The next morning I woke up with Tami and Vicki still pulled in close to me. Zoe had kind of sprawled and was laying half on me and half on Vicki. I kissed all three awake.

“Jesus, girl, I am not a mattress,” Vicki said in a joking tone, rolling Zoe off both of us.

“I don’t know, you’re pretty comfy and come with nice pillows,” Zoe teased back.

I hopped out of bed and realized I was still wearing the pants I wore to the hospital last night; the other three were naked.

I pulled Vicki to her feet and said, “If you girls are done with the morning banter, let’s go get a shower.”

Vicki looked at me quizzically, “I don’t think there is enough room in there for all four of us.”

“You’re right, but I want to take a shower with each of you, so you will have to cycle through. It’s all part of ‘Operation: Get Cas Out of The Dog House’.”

Vicki just shook her head and helped Tami and Zoe to their feet. We did manage to cycle each girl through so I could scrub their backs and wash their hair. We kept the grab ass to a minimum so it didn’t take all that long, actually.

At breakfast, Tami sat in my lap and the other two pulled chairs up close to me to eat. As usual, I was required to feed the one sitting in my lap. I didn’t mind, really, since I knew ‘which side of my bread was buttered.’

Mom was smiling as she served us breakfast, “I see you kids managed to work out your issues.”

Zoe nodded and replied in between bites, “Yeah. Cas admitted he was an idiot and begged our forgiveness, so things are back to normal.”

“Well, just keep training him up right. Guys are like decorating, they need a woman’s touch,” mom said as she went back to cooking.

Zoe gasped, “MOM!”

Mom whipped around and put her hand over her mouth, “Ohh, I didn’t mean ... I meant like ... ohhh, damn.”

We all broke down laughing.

The next several weeks flew by. We got into a pretty good pattern. I would go once a week to meet with Ted and Marcus. In the mornings, I would run with what was now a pretty large group. Now that I didn’t have practices, I would work out with the afternoon crew. I did go to one or two practices, but the coaches knew I couldn’t play, so I just watched. I helped out at all the study sessions, went to the Dojo, and spent a lot of time with the girls.

It was really nice to go a while with no crisis. The last month, with my getting shot, then getting kicked out of Margret’s house, then mom’s medical crisis, plus all the new stuff we learned about my biology and the changes to everyone ... it felt like life would never slow down!

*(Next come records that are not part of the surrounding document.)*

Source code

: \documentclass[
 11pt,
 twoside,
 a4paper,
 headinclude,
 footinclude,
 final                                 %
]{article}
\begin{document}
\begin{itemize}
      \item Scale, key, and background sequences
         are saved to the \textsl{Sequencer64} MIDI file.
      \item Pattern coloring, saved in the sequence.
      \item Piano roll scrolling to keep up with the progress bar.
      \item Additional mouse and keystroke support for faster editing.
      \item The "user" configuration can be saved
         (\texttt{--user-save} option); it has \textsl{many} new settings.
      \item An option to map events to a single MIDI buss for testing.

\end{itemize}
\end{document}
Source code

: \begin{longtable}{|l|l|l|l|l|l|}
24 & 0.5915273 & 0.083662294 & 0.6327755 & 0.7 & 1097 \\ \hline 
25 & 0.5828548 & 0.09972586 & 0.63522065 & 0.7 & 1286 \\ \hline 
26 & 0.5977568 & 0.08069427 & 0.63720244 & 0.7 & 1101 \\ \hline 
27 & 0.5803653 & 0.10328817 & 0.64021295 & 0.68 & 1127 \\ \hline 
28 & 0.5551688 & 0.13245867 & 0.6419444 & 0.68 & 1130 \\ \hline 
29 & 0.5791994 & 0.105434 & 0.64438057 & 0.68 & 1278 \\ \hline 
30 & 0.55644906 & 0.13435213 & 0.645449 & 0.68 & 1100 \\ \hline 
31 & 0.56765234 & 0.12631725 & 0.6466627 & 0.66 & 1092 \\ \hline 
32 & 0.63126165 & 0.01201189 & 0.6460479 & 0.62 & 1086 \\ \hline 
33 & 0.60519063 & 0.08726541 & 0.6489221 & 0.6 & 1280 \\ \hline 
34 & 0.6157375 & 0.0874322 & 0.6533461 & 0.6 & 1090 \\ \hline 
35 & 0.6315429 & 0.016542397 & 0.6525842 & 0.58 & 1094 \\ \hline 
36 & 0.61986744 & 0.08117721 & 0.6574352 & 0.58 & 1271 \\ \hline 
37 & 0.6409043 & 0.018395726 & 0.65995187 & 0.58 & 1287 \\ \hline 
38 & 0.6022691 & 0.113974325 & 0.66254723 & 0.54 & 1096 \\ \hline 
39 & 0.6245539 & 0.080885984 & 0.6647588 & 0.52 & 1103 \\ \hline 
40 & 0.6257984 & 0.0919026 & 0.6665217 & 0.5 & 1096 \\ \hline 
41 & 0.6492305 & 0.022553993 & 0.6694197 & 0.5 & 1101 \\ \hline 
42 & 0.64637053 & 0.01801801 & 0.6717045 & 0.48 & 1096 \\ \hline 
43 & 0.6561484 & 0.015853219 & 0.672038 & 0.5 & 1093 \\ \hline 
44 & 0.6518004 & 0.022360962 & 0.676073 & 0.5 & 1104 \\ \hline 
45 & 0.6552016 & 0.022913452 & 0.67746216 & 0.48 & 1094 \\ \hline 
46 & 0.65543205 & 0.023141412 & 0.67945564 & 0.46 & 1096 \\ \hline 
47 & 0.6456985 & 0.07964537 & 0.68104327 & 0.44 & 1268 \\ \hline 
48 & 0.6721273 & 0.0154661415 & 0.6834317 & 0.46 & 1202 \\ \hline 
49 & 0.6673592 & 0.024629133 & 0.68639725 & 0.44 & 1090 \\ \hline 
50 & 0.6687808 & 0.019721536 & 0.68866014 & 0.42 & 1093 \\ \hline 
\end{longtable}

I watched Tami and Zoe cheer at the last game of the season and rooted for Josh and my former team mates.

True to her word, Megan went to see Doctor Chang trailed by Alex, her boyfriend. New tests were run on the all of us, well, except for Tina who was still not talking to me. They also managed to get Rachel in for a “research study” to get her tests and she didn’t seem to realize anything unusual had happened. Alex (our Alex, not Megan’s Alex) and Mom both said it would be a few weeks before we had answers from these new samples.

The week before Thanksgiving, Ted called to tell me. Jonathan would be at our next meeting. Apparently, we had progress. I followed up with a call to Jonathan, to get a ride from him. It was still more than six months to my official or at least state recognized, birthday. Then I could get my license. I was more than a little impatient. Begging for rides was getting old, fast.

Marcus was already in Ted’s office when I got there and was keyed up.

“Okay, so what’s the big news?” I said sliding into one of the open chairs.

“We made big progress this month. The patent applications are all researched, written, and filed with the patent office.”